Is there a differential equation involved?
 
fresh_42 said:
What about the first component of the equation in case ##\alpha_0 \equiv 0##?

Well, I think that if ##\alpha_0(t)=0## even for some ##t##, we have a problem. Because that forces the other ##\alpha_i(t)## (##1\leq i\leq n##) to be zero simultaneously by the linear independence of ##y_1,y_2,\ldots,y_n##, right? But we said they couldn't all be zero simultaneously, contradiction. But I guess we still need to show the ##\alpha_i(t)## (##0\leq i\leq n##) are constants, or?

martinbn said:
Is there a differential equation involved?

No. This is just an exercise I found in a linear algebra book under a chapter of determinants.
 
psie said:
But I guess we still need to show the ##\alpha_i(t)## (##0\leq i\leq n##) are constants, or?

You haven't specified the domain which we use for linear (in)dependence or the term span. Either it is the complex numbers or functions. As the problem is from a linear algebra book, I assume we are talking about complex vector spaces. But whatever it is, it has to be the same ##\mathbb{F}##:
$$
\{y_1,\ldots,y_n\} \text{ is } \mathbb{F}\text{-linear independent} \, , \,N(T)=\operatorname{span}_\mathbb{F} \{y_1,\ldots,y_n\}
$$
We have ##\alpha_i \in \mathbb{F},## i.e. the same domain in both cases.
 
fresh_42 said:
You haven't specified the domain which we use for linear (in)dependence or the term span. Either it is the complex numbers or functions. As the problem is from a linear algebra book, I assume we are talking about complex vector spaces. But whatever it is, it has to be the same ##\mathbb{F}##:
$$
\{y_1,\ldots,y_n\} \text{ is } \mathbb{F}\text{-linear independent} \, , \,N(T)=\operatorname{span}_\mathbb{F} \{y_1,\ldots,y_n\}
$$
We have ##\alpha_i \in \mathbb{F},## i.e. the same domain in both cases.
Ok.
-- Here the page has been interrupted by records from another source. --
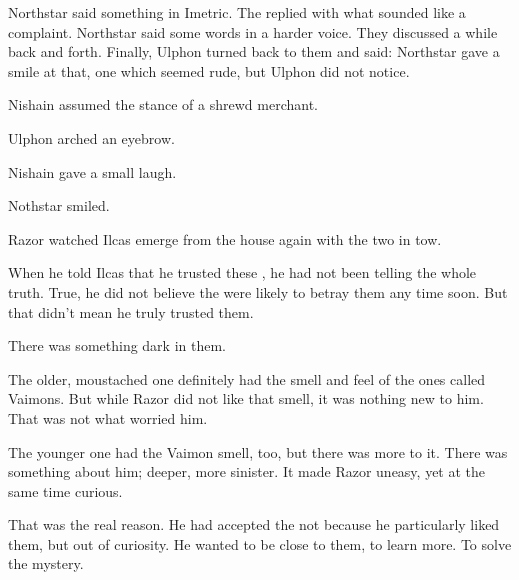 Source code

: Northstar said something in Imetric. 
The \Ispan{} replied with what sounded like a complaint. 
Northstar said some words in a harder voice. 
They discussed a while back and forth. Finally, Ulphon turned back to them and said: 
Northstar gave a smile at that, one which seemed rude, but Ulphon did not notice. 

Nishain assumed the stance of a shrewd merchant. 

Ulphon arched an eyebrow. 

Nishain gave a small laugh. 

Nothstar smiled. 







\begin{comment}
\subsection{Razor broods}
\end{comment}

\new
Razor watched Ilcas emerge from the house again with the two \humans{} in tow. 


When he told Ilcas that he trusted these \humans, he had not been telling the whole truth. 
True, he did not believe the \humans{} were likely to betray them any time soon. 
But that didn't mean he truly trusted them. 

There was something dark in them. 

The older, moustached one definitely had the smell and feel of the ones called Vaimons. 
But while Razor did not like that smell, it was nothing new to him. 
That was not what worried him. 

The younger one had the Vaimon smell, too, but there was more to it. 
There was something about him; deeper, more sinister. 
It made Razor uneasy, yet at the same time curious. 

That was the real reason. 
He had accepted the \humans{} not because he particularly liked them, but out of curiosity. 
He wanted to be close to them, to learn more. 
To solve the mystery.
By ##C^\infty(\mathbb C)## I meant the subspace of ##\mathbb C^{\mathbb R}## (i.e. the vector space of complex-valued functions of a real variable). Any element in ##C^\infty(\mathbb C)## has derivatives of all orders. So ##\alpha_i## are indeed complex-valued.

What we want to show is that there are complex constants ##a_1,a_2,\ldots,a_n##, not all zero, such that $$y(t)=a_1y_1(t)+a_2y_2(t)+\cdots+a_ny_n(t),$$given ##\mathsf T(y)=0##.Currently I don't see how to obtain this.
 
What about ##y_1(t)=t^2## and ##y(t)=|t|t##. Here ##n=1##, and ##T(y)=0## but they are not linearly dependent.
 
psie said:
Currently I don't see how to obtain this.
Haven't you already done it?
psie said:
$$\alpha_0(t)v(t)+\sum_{i=1}^n\alpha_i(t)v_i(t)=0$$
is
psie said:
$$\alpha_0v(t)+\sum_{i=1}^n\alpha_iv_i(t)=0$$
if we simply forget about the variable and write ##\alpha_i\in \mathbb{F}.## But this means
psie said:
$$\alpha_0y=[\alpha_0v(t)]_0+\sum_{i=1}^n[\alpha_iv_i(t)]_0=0=\sum_{i=1}^n\alpha_i y_i$$
and ##\alpha_0\neq 0## since otherwise the ##y_i## would be linearly dependent.
 
martinbn said:
What about ##y_1(t)=t^2## and ##y(t)=|t|t##. Here ##n=1##, and ##T(y)=0## but they are not linearly dependent.
Is ##y(t)\in C^{\infty}(\mathbb C)##? I'm not sure it is differentiable at ##t=0##.
 
  • #10
fresh_42 said:
Haven't you already done it?
Kind of. The only thing that's missing is I think that we still need to show the ##\alpha_i## are constants, not functions of ##t##.
 
  • #11
psie said:
Is ##y(t)\in C^{\infty}(\mathbb C)##? I'm not sure it is differentiable at ##t=0##.
It is real differentiable. The factor ##t## does this. Not sure, whether it is complex differentiable.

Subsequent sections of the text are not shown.